[Stored data]
☆ ☆ ☆ ☆

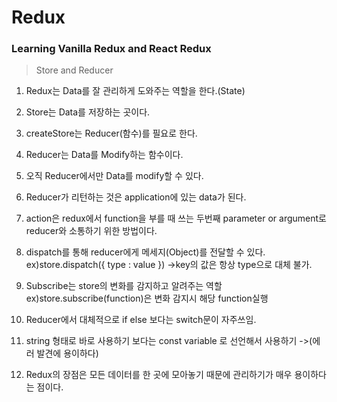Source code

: # Redux

### Learning Vanilla Redux and React Redux

  
> Store and Reducer
1. Redux는 Data를 잘 관리하게 도와주는 역할을 한다.(State)

2. Store는 Data를 저장하는 곳이다.

3. createStore는 Reducer(함수)를 필요로 한다.

4. Reducer는 Data를 Modify하는 함수이다.

5. 오직 Reducer에서만 Data를 modify할 수 있다.

6. Reducer가 리턴하는 것은 application에 있는 data가 된다.

7. action은 redux에서 function을 부를 때 쓰는 두번째 parameter or argument로 reducer와 소통하기 위한 방법이다.

8. dispatch를 통해 reducer에게 메세지(Object)를 전달할 수 있다. ex)store.dispatch({ type : value })
   ->key의 값은 항상 type으로 대체 불가.

9.  Subscribe는 store의 변화를 감지하고 알려주는 역할
ex)store.subscribe(function)은 변화 감지시 해당 function실행

10. Reducer에서 대체적으로 if else 보다는 switch문이 자주쓰임.

11. string 형태로 바로 사용하기 보다는 const variable 로 선언해서 사용하기 ->(에러 발견에 용이하다)

12. Redux의 장점은 모든 데이터를 한 곳에 모아놓기 때문에 관리하기가 매우 용이하다는 점이다.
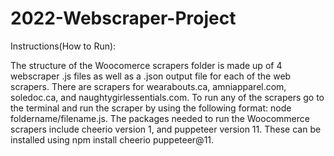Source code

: # 2022-Webscraper-Project

Instructions(How to Run): 

The structure of the Woocomerce scrapers folder is made up of 4 webscraper .js files as well as a .json output file for each of the web scrapers. There are scrapers for wearabouts.ca, amniapparel.com, soledoc.ca, and naughtygirlessentials.com. To run any of the scrapers go to the terminal and run the scraper by using the following format: node foldername/filename.js. The packages needed to run the Woocommerce scrapers include cheerio version 1, and puppeteer version 11. These can be installed using npm install cheerio puppeteer@11.

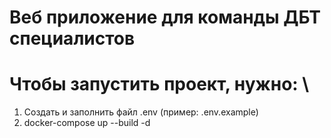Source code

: # Веб приложение для команды ДБТ специалистов

# Чтобы запустить проект, нужно: \
1. Создать и заполнить файл .env (пример: .env.example)
2. docker-compose up --build -d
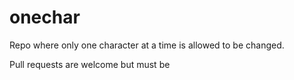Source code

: # onechar

Repo where only one character at a time is allowed to be changed.

Pull requests are welcome but must be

☆ ☆ ☆ ☆

## EXERCISE
If a line in the records has the word "Data를", copy that line.

## RESPONSE TO THIS TASK
1. Redux는 Data를 잘 관리하게 도와주는 역할을 한다.(State)
2. Store는 Data를 저장하는 곳이다.
4. Reducer는 Data를 Modify하는 함수이다.
5. 오직 Reducer에서만 Data를 modify할 수 있다.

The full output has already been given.